Elsewhere in the state, hour-long traffic jams formed on the fringes
of coastal towns as residents streamed back into low-lying areas they
fled in advance of Jeanne. Once-beautiful yachts, now the stuff of
insurance investigators and salvage men, lay half-submerged in the
swollen St. Lucie River. Residents cooked meals on camping stoves next
to smashed cars.
"Six weeks ago, it was paradise," said Armand Pasquale, 64, who owns a
25-unit apartment building in Stuart.
The National Hurricane Center projected that the storm would cross
North Carolina and the southeast tip of Virginia late Tuesday before
slipping into the Atlantic early Wednesday. Jeanne has slowed, but
could speed up as she curves northeast.
Florida Lt. Gov. Toni Jennings (R) arrived at Osceola County to say
the state felt the pain of Amidon and other residents. But the
flooding problem is not restricted to this area, and the situation
might be worse in the north.
"I hear flooding has been a problem in this area and will continue to
be," Jennings said. In Seminole County to the north, she said that
lakes and ponds were overflowing and flooding towns. "Lake Monroe has
decided to keep flowing through Sanford," she said.
Osceola County Chairman Ken Shipley spoke bluntly to Jennings: "The
only thing I can suggest is keep the pocketbook open. Send cash."
But the real problem isn't financial, it's hydraulic. Many of
Florida's lakes are already a foot or so above safe levels. Jeanne
could add 18 more inches to that, and make flooding a major problem in
such places as Kissimmee. Officials are pushing the drainage system to
the max, but it could take more than three weeks to get rid of that
much water.
The flood control system was designed for the kind of worst-case
scenario that came around once every 25 years, Graf said. The combined
effect of hurricanes Charley, Frances, Ivan and Jeanne was the kind of
worst-case scenario that came around every 200 years.
Predicting water flows after a hurricane can be complicated, but after
three hurricanes, the calculation becomes simple. If the state were a
sponge, it is now soaked, and new water has to be drained or will end
up in people's living rooms or in city streets.
Using a 15-by-30-foot family swimming pool as a measuring tool, Graf
said the state's flood control system was emptying the basin of three
central Florida counties at a rate of five swimming pools per second
into the Kissimmee River. But even at that phenomenal pace, draining
the equivalent of 11 million swimming pools -- six inches of rain over
1,600 square miles -- would take more than three weeks.
In the meantime, the waters will keep rising, and probably crest after
a week, officials predicted. County officials said that an evacuation
of residents at Good Samaritan is all but inevitable.
Graf said the community was designed before new flood-control plans
had been developed, and was constructed at a lower elevation than
would be permitted now.

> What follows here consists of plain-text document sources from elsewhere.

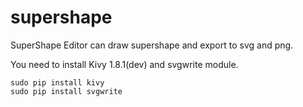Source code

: supershape
==========

SuperShape Editor can draw supershape and export to svg and png.

You need to install Kivy 1.8.1(dev) and svgwrite module.

	sudo pip install kivy
	sudo pip install svgwrite

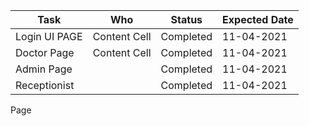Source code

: Task           | Who           |  Status     | Expected Date |
-------------  | ------------- |  ---------- | ------------- |
Login UI PAGE  | Content Cell  |  Completed  |   11-04-2021  |
Doctor Page    | Content Cell  |  Completed  |   11-04-2021  |
Admin Page     |               |  Completed  |   11-04-2021  |
Receptionist   |               | Completed   | 11-04-2021    |
Page
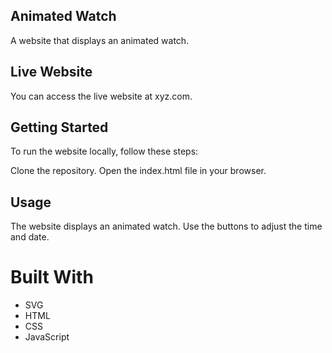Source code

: ## Animated Watch

A website that displays an animated watch.

## Live Website

You can access the live website at xyz.com.

## Getting Started

To run the website locally, follow these steps:

Clone the repository.
Open the index.html file in your browser.

## Usage

The website displays an animated watch. Use the buttons to adjust the time and date.

# Built With

- SVG
- HTML
- CSS
- JavaScript
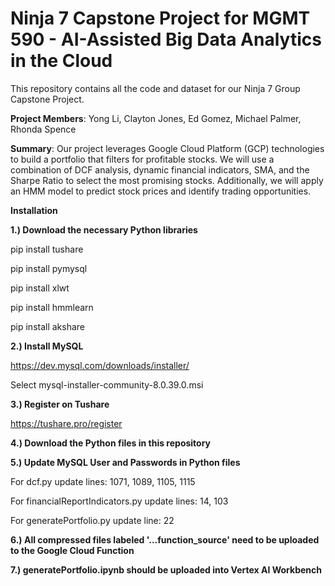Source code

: # Ninja 7 Capstone Project for MGMT 590 - AI-Assisted Big Data Analytics in the Cloud
This repository contains all the code and dataset for our Ninja 7 Group Capstone Project.

**Project Members**: Yong Li, Clayton Jones, Ed Gomez, Michael Palmer, Rhonda Spence

**Summary**: Our project leverages Google Cloud Platform (GCP) technologies to build a portfolio that filters for profitable stocks. We will use a combination of DCF analysis, dynamic financial indicators, SMA, and the Sharpe Ratio to select the most promising stocks. Additionally, we will apply an HMM model to predict stock prices and identify trading opportunities. 

**Installation**

**1.) Download the necessary Python libraries**

pip install tushare

pip install pymysql

pip install xlwt

pip install hmmlearn

pip install akshare

**2.) Install MySQL**

https://dev.mysql.com/downloads/installer/

Select mysql-installer-community-8.0.39.0.msi

**3.) Register on Tushare**

https://tushare.pro/register

**4.) Download the Python files in this repository**

**5.) Update MySQL User and Passwords in Python files**

For dcf.py update lines: 1071, 1089, 1105, 1115

For financialReportIndicators.py update lines: 14, 103

For generatePortfolio.py update line: 22

**6.) All compressed files labeled '...function_source' need to be uploaded to the Google Cloud Function**

**7.) generatePortfolio.ipynb should be uploaded into Vertex AI Workbench**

Of special worry, he said, is that many of its
utilities are delivered through underground cables that do not take
kindly to submersion.
In an interview at Good Samaritan's community center, Amidon said that
Hurricane Frances had pushed water into her mobile home's sun room.
Amidon was not around when Frances struck; some residents at Good
Samaritan live here only part of the year.

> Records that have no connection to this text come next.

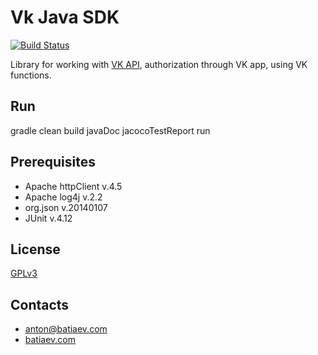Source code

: # Vk Java SDK
[![Build Status](https://travis-ci.org/AnBat/vk-java-sdk.svg)](https://travis-ci.org/AnBat/vk-java-sdk)

Library for working with [VK API](https://vk.com/dev/openapi), authorization through VK app, using VK functions.

## Run
gradle clean build javaDoc jacocoTestReport run

## Prerequisites
- Apache httpClient v.4.5
- Apache log4j v.2.2
- org.json v.20140107
- JUnit v.4.12

## License
[GPLv3](http://choosealicense.com/licenses/gpl-3.0/)

## Contacts
- anton@batiaev.com
- [batiaev.com](https://batiaev.com/)
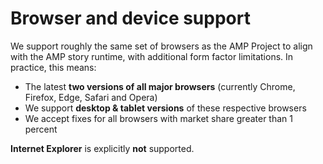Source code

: # Browser and device support

We support roughly the same set of browsers as the AMP Project to align with the AMP story runtime, with additional form factor limitations. In practice, this means:

* The latest **two versions of all major browsers** (currently Chrome, Firefox, Edge, Safari and Opera)
* We support **desktop & tablet versions** of these respective browsers
* We accept fixes for all browsers with market share greater than 1 percent

**Internet Explorer** is explicitly **not** supported.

"When I came back, I could see how high the water was in my [sun] room
because of the mud," she said. "I have lost my sleeper sofa-bed, my
overstuffed chair, a side table, a tea table, and the rug is gone."

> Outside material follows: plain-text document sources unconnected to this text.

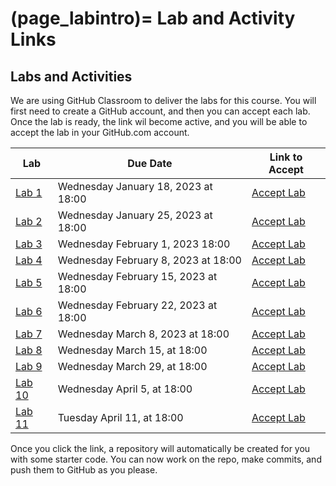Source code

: (page_labintro)=
Lab and Activity Links
=======================

<head>
    <base target="_blank">
</head>

## Labs and Activities

We are using GitHub Classroom to deliver the labs for this course.
You will first need to create a GitHub account, and then you can accept each lab.
Once the lab is ready, the link wil become active, and you will be able to accept the lab in your GitHub.com account.

| Lab                            | Due Date                             | Link to Accept                                        |
|--------------------------------|--------------------------------------|-------------------------------------------------------|
| [Lab 1](week01/lab/README.md)  | Wednesday January 18, 2023 at 18:00  | [Accept Lab](https://classroom.github.com/a/khHjuWzl) |
| [Lab 2](week02/lab/README.md)  | Wednesday January 25, 2023 at 18:00  | [Accept Lab](https://classroom.github.com/a/rK6ZngiD) |
| [Lab 3](week03/lab/README.md)  | Wednesday February 1, 2023 18:00     | [Accept Lab](https://classroom.github.com/a/OnTswVbE) |
| [Lab 4](week04/lab/README.md)  | Wednesday February 8, 2023 at 18:00  | [Accept Lab](https://classroom.github.com/a/wPhh9HUJ) |
| [Lab 5](week05/lab/README.md)  | Wednesday February 15, 2023 at 18:00 | [Accept Lab](https://classroom.github.com/a/qx7YHIz-) |
| [Lab 6](week06/lab/README.md)  | Wednesday February 22, 2023 at 18:00 | [Accept Lab](https://classroom.github.com/a/yKRJl5gn) |
| [Lab 7](week08/lab/README.md)  | Wednesday March 8, 2023 at 18:00     | [Accept Lab](https://classroom.github.com/a/g4W74Dab) |
| [Lab 8](week09/lab/README.md)  | Wednesday March 15, at 18:00         | [Accept Lab](https://classroom.github.com/a/x4t84mM5) |
| [Lab 9](week11/lab/README.md)  | Wednesday March 29, at 18:00         | [Accept Lab](https://classroom.github.com/a/SLZe1It0) |
| [Lab 10](week12/lab/README.md) | Wednesday April 5, at 18:00          | [Accept Lab](https://classroom.github.com/a/f3zQvi94) |
| [Lab 11](week13/lab/README.md) | Tuesday April 11, at 18:00           | [Accept Lab](https://classroom.github.com/a/0GdgdTl7) |

Once you click the link, a repository will automatically be created for you with some starter code.
You can now work on the repo, make commits, and push them to GitHub as you please.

Amidon's daughter and son-in-law had recently arranged to buy the
mobile home for her but did not get it insured, she said. "I thought
my daughter bought the insurance," she said. "Each one thought the
other had signed the papers and sent them in."
Betty Dubberly, 67, another resident, spoke up: "Everyone's spirit is
down, but would they move? No. This is home." Amidon agreed.
"We have lakefront property, don't we?" Dubberly joked.
"It's all water," Amidon corrected. "I have oceanfront property."